Most of my parental concessions have been made so that I can gain one of two things -- 1) SLEEP or 2) The possibility of regaining just a tiny, tiny ounce of self-respect in public. Enter the "If you stop screaming and throwing every item back out of the cart the second I put in, I will buy you every single item in this store" bribe. Which, for the record, has never actually worked out for me. Do you want to know which one has though? The Night-Time Cooke Bribe. It's so successful, I named it. My daughter thinks that "bedtime" is code for "play with all her toys in the dark, ask for 3 drinks, go to the bathroom twice and then cry for a little bit while standing just out of sight behind the corner." She's really quite good at it. So I bribe her. I put two mini cookies on top of her dresser. And if she gets out of bed... I eat one. (It's awful. Don't even attempt to imagine her horror and my guilt at that horror.) In the morning, she gets to eat whatever is left. My neighbor gave me the idea. She used pennies, but money is meaningless to my sugar-loving sweetie.
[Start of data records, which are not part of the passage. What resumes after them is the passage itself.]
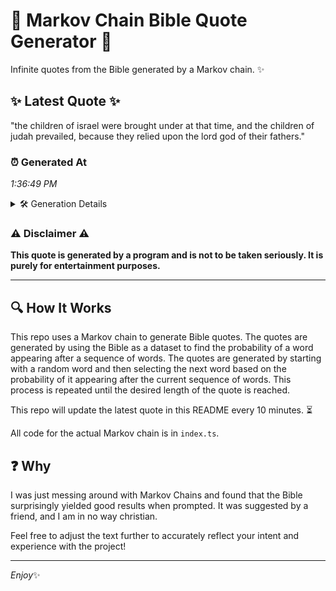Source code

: # 📖 Markov Chain Bible Quote Generator 📖

Infinite quotes from the Bible generated by a Markov chain. ✨

## ✨ Latest Quote ✨
"the children of israel were brought under at that time, and the children of judah prevailed, because they relied upon the lord god of their fathers."

### ⏰ Generated At
*1:36:49 PM*

<details>
    <summary>🛠️ Generation Details</summary>
    <p>
        <strong>🌱 Seed:</strong> the<br>
        <strong>🔄 Iterations:</strong> 25<br>
        <strong>📜 Context History:</strong><br>[ the ]: children<br>[ the, children ]: of<br>[ the, children, of ]: israel<br>[ the, children, of, israel ]: were<br>[ the, children, of, israel, were ]: brought<br>[ the, children, of, israel, were, brought ]: under<br>[ children, of, israel, were, brought, under ]: at<br>[ of, israel, were, brought, under, at ]: that<br>[ israel, were, brought, under, at, that ]: time,<br>[ were, brought, under, at, that, time, ]: and<br>[ brought, under, at, that, time,, and ]: the<br>[ under, at, that, time,, and, the ]: children<br>[ at, that, time,, and, the, children ]: of<br>[ that, time,, and, the, children, of ]: judah<br>[ time,, and, the, children, of, judah ]: prevailed,<br>[ and, the, children, of, judah, prevailed, ]: because<br>[ the, children, of, judah, prevailed,, because ]: they<br>[ children, of, judah, prevailed,, because, they ]: relied<br>[ of, judah, prevailed,, because, they, relied ]: upon<br>[ judah, prevailed,, because, they, relied, upon ]: the<br>[ prevailed,, because, they, relied, upon, the ]: lord<br>[ because, they, relied, upon, the, lord ]: god<br>[ they, relied, upon, the, lord, god ]: of<br>[ relied, upon, the, lord, god, of ]: their<br>[ upon, the, lord, god, of, their ]: fathers.<br>
    </p>
</details>

### ⚠️ Disclaimer ⚠️
**This quote is generated by a program and is not to be taken seriously. It is purely for entertainment purposes.**

---

## 🔍 How It Works

This repo uses a Markov chain to generate Bible quotes. The quotes are generated by using the Bible as a dataset to find the probability of a word appearing after a sequence of words. The quotes are generated by starting with a random word and then selecting the next word based on the probability of it appearing after the current sequence of words. This process is repeated until the desired length of the quote is reached.

This repo will update the latest quote in this README every 10 minutes. ⏳

All code for the actual Markov chain is in `index.ts`.

## ❓ Why

I was just messing around with Markov Chains and found that the Bible surprisingly yielded good results when prompted. 
It was suggested by a friend, and I am in no way christian.

Feel free to adjust the text further to accurately reflect your intent and experience with the project!

---

*Enjoy*✨
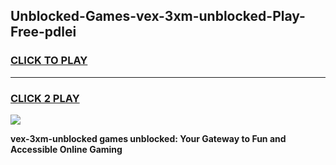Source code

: 
## Unblocked-Games-vex-3xm-unblocked-Play-Free-pdlei
<h3>
<a href="https://premium76.site?title=vex-3xm-unblocked&ref=23A">CLICK TO PLAY</a></h3>
<hr>

<h3>
<a href="https://premium76.site?title=vex-3xm-unblocked&ref=23A">CLICK 2 PLAY</a>
  
</h3>

<a href="https://premium76.site?title=vex-3xm-unblocked&ref=23A"><img src="https://clearcache.store/games.png"></a>


**vex-3xm-unblocked games unblocked: Your Gateway to Fun and Accessible Online Gaming**
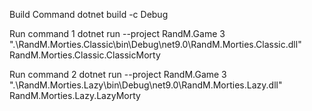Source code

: Build Command
dotnet build -c Debug

Run command 1
dotnet run --project RandM.Game 3 ".\RandM.Morties.Classic\bin\Debug\net9.0\RandM.Morties.Classic.dll" RandM.Morties.Classic.ClassicMorty

Run command 2
dotnet run --project RandM.Game 3 ".\RandM.Morties.Lazy\bin\Debug\net9.0\RandM.Morties.Lazy.dll" RandM.Morties.Lazy.LazyMorty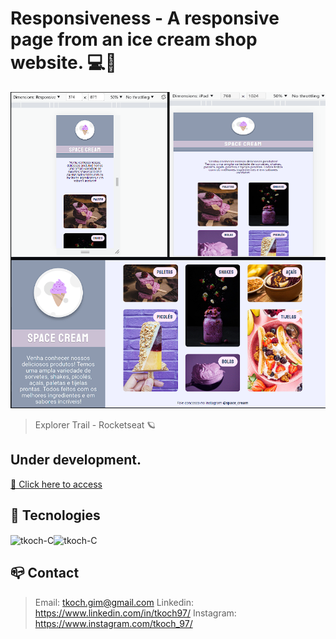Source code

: # Responsiveness - A responsive page from an ice cream shop website. 💻📱

![preview](/github/preview.png)

>Explorer Trail - Rocketseat 🪐
## Under development.

[🔗 Click here to access](https://tkoch97.github.io/icecream.store)

## 🔧 Tecnologies

<img align="center" alt="tkoch-C" height="30" width="40" src="https://cdn.jsdelivr.net/gh/devicons/devicon/icons/html5/html5-original.svg" /><img align="center" alt="tkoch-C" height="30" width="40" src="https://cdn.jsdelivr.net/gh/devicons/devicon/icons/css3/css3-original.svg" />



## 📪 Contact


>Email: tkoch.gim@gmail.com
>Linkedin: https://www.linkedin.com/in/tkoch97/
>Instagram: https://www.instagram.com/tkoch_97/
So now I make extra minis every time I make an order. Usually they are just little rounds or stars... but when I was making the big turkeys, I knew these little gems had to happen. And I'm so glad they did. I want to make hundreds of them and pour them into a glass jar for Thanksgiving. Or toss them in a peanut and Reeses Pieces mix. Or... you know... just eat them.
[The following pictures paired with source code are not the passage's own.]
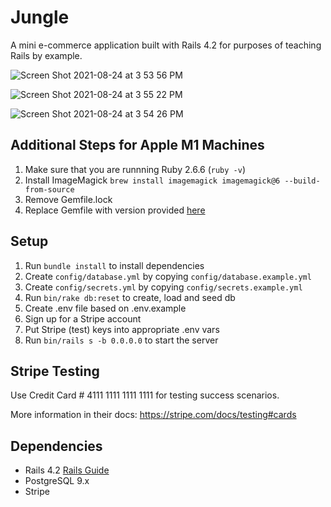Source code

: # Jungle

A mini e-commerce application built with Rails 4.2 for purposes of teaching Rails by example.

![Screen Shot 2021-08-24 at 3 53 56 PM](https://user-images.githubusercontent.com/69409540/130681203-f97b2e67-f84a-4ea8-a112-4009a9295e2c.png)

![Screen Shot 2021-08-24 at 3 55 22 PM](https://user-images.githubusercontent.com/69409540/130681213-02ce8ee0-c46c-43f5-b15a-8bd9ce8a3a16.png)

![Screen Shot 2021-08-24 at 3 54 26 PM](https://user-images.githubusercontent.com/69409540/130681226-00fd1636-0bc9-4557-bcbc-1fadf4a0f9a1.png)


## Additional Steps for Apple M1 Machines

1. Make sure that you are runnning Ruby 2.6.6 (`ruby -v`)
1. Install ImageMagick `brew install imagemagick imagemagick@6 --build-from-source`
2. Remove Gemfile.lock
3. Replace Gemfile with version provided [here](https://gist.githubusercontent.com/FrancisBourgouin/831795ae12c4704687a0c2496d91a727/raw/ce8e2104f725f43e56650d404169c7b11c33a5c5/Gemfile)

## Setup

1. Run `bundle install` to install dependencies
2. Create `config/database.yml` by copying `config/database.example.yml`
3. Create `config/secrets.yml` by copying `config/secrets.example.yml`
4. Run `bin/rake db:reset` to create, load and seed db
5. Create .env file based on .env.example
6. Sign up for a Stripe account
7. Put Stripe (test) keys into appropriate .env vars
8. Run `bin/rails s -b 0.0.0.0` to start the server

## Stripe Testing

Use Credit Card # 4111 1111 1111 1111 for testing success scenarios.

More information in their docs: <https://stripe.com/docs/testing#cards>

## Dependencies

* Rails 4.2 [Rails Guide](http://guides.rubyonrails.org/v4.2/)
* PostgreSQL 9.x
* Stripe

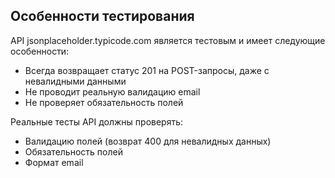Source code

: ## Особенности тестирования

API jsonplaceholder.typicode.com является тестовым и имеет следующие особенности:
- Всегда возвращает статус 201 на POST-запросы, даже с невалидными данными
- Не проводит реальную валидацию email
- Не проверяет обязательность полей

Реальные тесты API должны проверять:
- Валидацию полей (возврат 400 для невалидных данных)
- Обязательность полей
- Формат email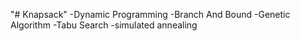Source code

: "# Knapsack" 
-Dynamic Programming 
-Branch And Bound
-Genetic Algorithm
-Tabu Search 
-simulated annealing
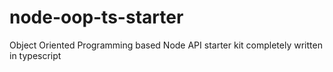 # node-oop-ts-starter
Object Oriented Programming based Node API starter kit completely written in typescript
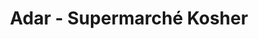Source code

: ---
title: "Adar - Supermarché Kosher"
url: /cote-saint-luc/adar-supermarche-kosher/
shop: supermarket
---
These two-piece-double-decker-cookies-of-love were made with a flower cutter and a number 8 cutter. Flood the number 8 cookie with brown icing of some kind and let it dry for a couple of hours. Then add some eyeballs, a beak, and the wattle. (Seriously -- who came up with that word?!)
While the body cookie is drying, make the feathers. You don't have to be too careful because most of the center part will be covered up. AND these are minis. And with minis...quantity counts nearly as much as quality. Or so I've been told. By my 5 year old. And he's pretty much a cookie expert.
When both cookies are dry, add a small splotch of icing to the middle of the flowery-feathery cookie. Drop the other cookie on top and call it a day.
I want to make a small army of these for Thanksgiving now. You could totally use them as "confetti" decorations along the table runner. Or make them into standing cookies and play Chess with them while everyone is too full to actually move. Or serve them as a garnish in the whip cream on top of a piece of pumpkin pie. Or is that too much?